Stored data:
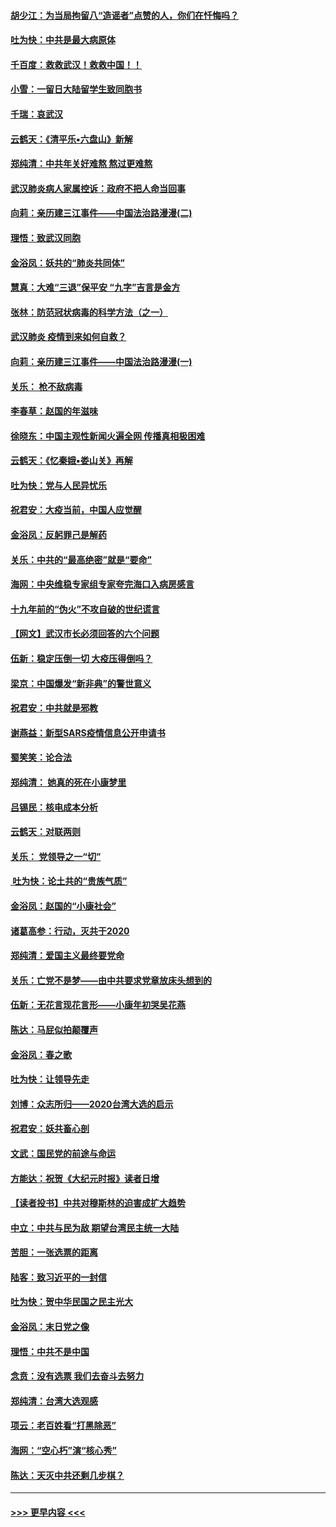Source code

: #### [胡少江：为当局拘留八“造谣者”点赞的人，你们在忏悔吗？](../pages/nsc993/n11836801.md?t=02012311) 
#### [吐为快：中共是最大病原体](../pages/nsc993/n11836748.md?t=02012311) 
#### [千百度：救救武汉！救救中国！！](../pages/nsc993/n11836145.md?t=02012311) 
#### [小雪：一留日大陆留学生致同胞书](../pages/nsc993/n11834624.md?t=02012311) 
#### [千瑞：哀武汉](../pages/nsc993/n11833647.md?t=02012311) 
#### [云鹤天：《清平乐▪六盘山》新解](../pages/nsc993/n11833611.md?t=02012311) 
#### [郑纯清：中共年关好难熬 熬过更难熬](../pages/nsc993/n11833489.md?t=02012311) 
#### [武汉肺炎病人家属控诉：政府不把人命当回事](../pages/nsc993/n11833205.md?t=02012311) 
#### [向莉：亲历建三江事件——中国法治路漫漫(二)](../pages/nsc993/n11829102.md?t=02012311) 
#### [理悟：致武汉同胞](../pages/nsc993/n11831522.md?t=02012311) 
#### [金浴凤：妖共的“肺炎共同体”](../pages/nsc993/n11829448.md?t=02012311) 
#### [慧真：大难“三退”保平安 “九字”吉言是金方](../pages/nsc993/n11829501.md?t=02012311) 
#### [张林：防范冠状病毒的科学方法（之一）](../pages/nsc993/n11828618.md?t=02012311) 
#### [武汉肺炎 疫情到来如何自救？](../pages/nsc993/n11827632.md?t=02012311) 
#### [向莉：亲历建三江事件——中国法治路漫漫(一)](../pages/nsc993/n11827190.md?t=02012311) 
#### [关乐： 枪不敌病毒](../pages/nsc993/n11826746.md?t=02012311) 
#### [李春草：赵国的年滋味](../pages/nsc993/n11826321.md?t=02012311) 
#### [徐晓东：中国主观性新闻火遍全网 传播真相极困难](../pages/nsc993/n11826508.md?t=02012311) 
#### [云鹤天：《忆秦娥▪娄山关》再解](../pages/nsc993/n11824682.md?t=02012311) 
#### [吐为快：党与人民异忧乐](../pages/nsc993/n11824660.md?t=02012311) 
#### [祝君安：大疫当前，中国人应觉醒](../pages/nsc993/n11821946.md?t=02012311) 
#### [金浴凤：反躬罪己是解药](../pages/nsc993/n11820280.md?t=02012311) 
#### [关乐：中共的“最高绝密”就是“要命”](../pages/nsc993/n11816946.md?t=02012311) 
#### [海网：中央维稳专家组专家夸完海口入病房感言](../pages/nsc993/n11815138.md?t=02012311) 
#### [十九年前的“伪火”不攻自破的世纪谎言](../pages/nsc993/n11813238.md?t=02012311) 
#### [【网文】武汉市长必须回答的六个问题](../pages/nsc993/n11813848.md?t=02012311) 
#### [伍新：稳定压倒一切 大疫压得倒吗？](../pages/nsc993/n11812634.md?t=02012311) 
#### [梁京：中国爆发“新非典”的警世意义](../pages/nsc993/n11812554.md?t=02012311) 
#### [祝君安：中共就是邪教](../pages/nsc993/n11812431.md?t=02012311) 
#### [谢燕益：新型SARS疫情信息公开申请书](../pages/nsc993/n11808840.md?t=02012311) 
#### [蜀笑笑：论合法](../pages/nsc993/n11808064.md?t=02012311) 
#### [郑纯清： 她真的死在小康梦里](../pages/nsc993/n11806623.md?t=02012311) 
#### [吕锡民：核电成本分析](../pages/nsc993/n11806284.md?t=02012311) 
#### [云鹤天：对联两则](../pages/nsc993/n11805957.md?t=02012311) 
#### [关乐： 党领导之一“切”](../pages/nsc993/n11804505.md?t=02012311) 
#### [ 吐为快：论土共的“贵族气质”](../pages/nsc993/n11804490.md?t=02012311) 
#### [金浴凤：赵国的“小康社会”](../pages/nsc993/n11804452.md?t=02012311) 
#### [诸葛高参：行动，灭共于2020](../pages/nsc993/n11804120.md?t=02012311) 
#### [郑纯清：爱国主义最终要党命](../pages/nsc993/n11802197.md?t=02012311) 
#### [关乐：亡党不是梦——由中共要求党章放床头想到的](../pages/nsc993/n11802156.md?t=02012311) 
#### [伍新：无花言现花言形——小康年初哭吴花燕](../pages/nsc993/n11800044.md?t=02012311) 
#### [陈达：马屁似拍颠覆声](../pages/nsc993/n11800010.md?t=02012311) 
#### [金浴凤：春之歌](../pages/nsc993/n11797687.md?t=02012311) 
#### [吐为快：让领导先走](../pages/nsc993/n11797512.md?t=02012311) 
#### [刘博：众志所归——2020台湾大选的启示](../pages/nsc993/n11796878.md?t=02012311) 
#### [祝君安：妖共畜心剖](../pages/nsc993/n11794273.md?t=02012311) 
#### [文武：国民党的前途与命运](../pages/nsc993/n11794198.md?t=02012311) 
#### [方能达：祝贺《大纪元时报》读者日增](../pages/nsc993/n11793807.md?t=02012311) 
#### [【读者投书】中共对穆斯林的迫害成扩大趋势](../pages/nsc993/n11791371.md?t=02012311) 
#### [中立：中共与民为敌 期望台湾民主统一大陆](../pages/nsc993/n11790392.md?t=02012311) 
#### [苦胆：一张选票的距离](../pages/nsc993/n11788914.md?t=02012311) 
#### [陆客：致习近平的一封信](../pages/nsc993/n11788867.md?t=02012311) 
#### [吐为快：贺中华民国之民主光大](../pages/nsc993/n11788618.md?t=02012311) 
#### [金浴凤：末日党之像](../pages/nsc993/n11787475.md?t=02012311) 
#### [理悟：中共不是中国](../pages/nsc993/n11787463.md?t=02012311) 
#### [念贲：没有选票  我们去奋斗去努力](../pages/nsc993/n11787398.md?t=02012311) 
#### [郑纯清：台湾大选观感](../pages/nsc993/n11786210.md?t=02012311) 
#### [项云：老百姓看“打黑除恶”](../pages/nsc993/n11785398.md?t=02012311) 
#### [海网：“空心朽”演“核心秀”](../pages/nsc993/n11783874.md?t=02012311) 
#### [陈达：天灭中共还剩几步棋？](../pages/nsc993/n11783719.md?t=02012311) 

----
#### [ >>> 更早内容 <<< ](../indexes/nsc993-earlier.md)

### [What you are asked to do]
Reproduce all entries exactly. Pictures do not belong in the copy.

### [Solution to this problem]
Source code

: #### [胡少江：为当局拘留八“造谣者”点赞的人，你们在忏悔吗？](../pages/nsc993/n11836801.md?t=02012311) 
#### [吐为快：中共是最大病原体](../pages/nsc993/n11836748.md?t=02012311) 
#### [千百度：救救武汉！救救中国！！](../pages/nsc993/n11836145.md?t=02012311) 
#### [小雪：一留日大陆留学生致同胞书](../pages/nsc993/n11834624.md?t=02012311) 
#### [千瑞：哀武汉](../pages/nsc993/n11833647.md?t=02012311) 
#### [云鹤天：《清平乐▪六盘山》新解](../pages/nsc993/n11833611.md?t=02012311) 
#### [郑纯清：中共年关好难熬 熬过更难熬](../pages/nsc993/n11833489.md?t=02012311) 
#### [武汉肺炎病人家属控诉：政府不把人命当回事](../pages/nsc993/n11833205.md?t=02012311) 
#### [向莉：亲历建三江事件——中国法治路漫漫(二)](../pages/nsc993/n11829102.md?t=02012311) 
#### [理悟：致武汉同胞](../pages/nsc993/n11831522.md?t=02012311) 
#### [金浴凤：妖共的“肺炎共同体”](../pages/nsc993/n11829448.md?t=02012311) 
#### [慧真：大难“三退”保平安 “九字”吉言是金方](../pages/nsc993/n11829501.md?t=02012311) 
#### [张林：防范冠状病毒的科学方法（之一）](../pages/nsc993/n11828618.md?t=02012311) 
#### [武汉肺炎 疫情到来如何自救？](../pages/nsc993/n11827632.md?t=02012311) 
#### [向莉：亲历建三江事件——中国法治路漫漫(一)](../pages/nsc993/n11827190.md?t=02012311) 
#### [关乐： 枪不敌病毒](../pages/nsc993/n11826746.md?t=02012311) 
#### [李春草：赵国的年滋味](../pages/nsc993/n11826321.md?t=02012311) 
#### [徐晓东：中国主观性新闻火遍全网 传播真相极困难](../pages/nsc993/n11826508.md?t=02012311) 
#### [云鹤天：《忆秦娥▪娄山关》再解](../pages/nsc993/n11824682.md?t=02012311) 
#### [吐为快：党与人民异忧乐](../pages/nsc993/n11824660.md?t=02012311) 
#### [祝君安：大疫当前，中国人应觉醒](../pages/nsc993/n11821946.md?t=02012311) 
#### [金浴凤：反躬罪己是解药](../pages/nsc993/n11820280.md?t=02012311) 
#### [关乐：中共的“最高绝密”就是“要命”](../pages/nsc993/n11816946.md?t=02012311) 
#### [海网：中央维稳专家组专家夸完海口入病房感言](../pages/nsc993/n11815138.md?t=02012311) 
#### [十九年前的“伪火”不攻自破的世纪谎言](../pages/nsc993/n11813238.md?t=02012311) 
#### [【网文】武汉市长必须回答的六个问题](../pages/nsc993/n11813848.md?t=02012311) 
#### [伍新：稳定压倒一切 大疫压得倒吗？](../pages/nsc993/n11812634.md?t=02012311) 
#### [梁京：中国爆发“新非典”的警世意义](../pages/nsc993/n11812554.md?t=02012311) 
#### [祝君安：中共就是邪教](../pages/nsc993/n11812431.md?t=02012311) 
#### [谢燕益：新型SARS疫情信息公开申请书](../pages/nsc993/n11808840.md?t=02012311) 
#### [蜀笑笑：论合法](../pages/nsc993/n11808064.md?t=02012311) 
#### [郑纯清： 她真的死在小康梦里](../pages/nsc993/n11806623.md?t=02012311) 
#### [吕锡民：核电成本分析](../pages/nsc993/n11806284.md?t=02012311) 
#### [云鹤天：对联两则](../pages/nsc993/n11805957.md?t=02012311) 
#### [关乐： 党领导之一“切”](../pages/nsc993/n11804505.md?t=02012311) 
#### [ 吐为快：论土共的“贵族气质”](../pages/nsc993/n11804490.md?t=02012311) 
#### [金浴凤：赵国的“小康社会”](../pages/nsc993/n11804452.md?t=02012311) 
#### [诸葛高参：行动，灭共于2020](../pages/nsc993/n11804120.md?t=02012311) 
#### [郑纯清：爱国主义最终要党命](../pages/nsc993/n11802197.md?t=02012311) 
#### [关乐：亡党不是梦——由中共要求党章放床头想到的](../pages/nsc993/n11802156.md?t=02012311) 
#### [伍新：无花言现花言形——小康年初哭吴花燕](../pages/nsc993/n11800044.md?t=02012311) 
#### [陈达：马屁似拍颠覆声](../pages/nsc993/n11800010.md?t=02012311) 
#### [金浴凤：春之歌](../pages/nsc993/n11797687.md?t=02012311) 
#### [吐为快：让领导先走](../pages/nsc993/n11797512.md?t=02012311) 
#### [刘博：众志所归——2020台湾大选的启示](../pages/nsc993/n11796878.md?t=02012311) 
#### [祝君安：妖共畜心剖](../pages/nsc993/n11794273.md?t=02012311) 
#### [文武：国民党的前途与命运](../pages/nsc993/n11794198.md?t=02012311) 
#### [方能达：祝贺《大纪元时报》读者日增](../pages/nsc993/n11793807.md?t=02012311) 
#### [【读者投书】中共对穆斯林的迫害成扩大趋势](../pages/nsc993/n11791371.md?t=02012311) 
#### [中立：中共与民为敌 期望台湾民主统一大陆](../pages/nsc993/n11790392.md?t=02012311) 
#### [苦胆：一张选票的距离](../pages/nsc993/n11788914.md?t=02012311) 
#### [陆客：致习近平的一封信](../pages/nsc993/n11788867.md?t=02012311) 
#### [吐为快：贺中华民国之民主光大](../pages/nsc993/n11788618.md?t=02012311) 
#### [金浴凤：末日党之像](../pages/nsc993/n11787475.md?t=02012311) 
#### [理悟：中共不是中国](../pages/nsc993/n11787463.md?t=02012311) 
#### [念贲：没有选票  我们去奋斗去努力](../pages/nsc993/n11787398.md?t=02012311) 
#### [郑纯清：台湾大选观感](../pages/nsc993/n11786210.md?t=02012311) 
#### [项云：老百姓看“打黑除恶”](../pages/nsc993/n11785398.md?t=02012311) 
#### [海网：“空心朽”演“核心秀”](../pages/nsc993/n11783874.md?t=02012311) 
#### [陈达：天灭中共还剩几步棋？](../pages/nsc993/n11783719.md?t=02012311) 

----
#### [ >>> 更早内容 <<< ](../indexes/nsc993-earlier.md)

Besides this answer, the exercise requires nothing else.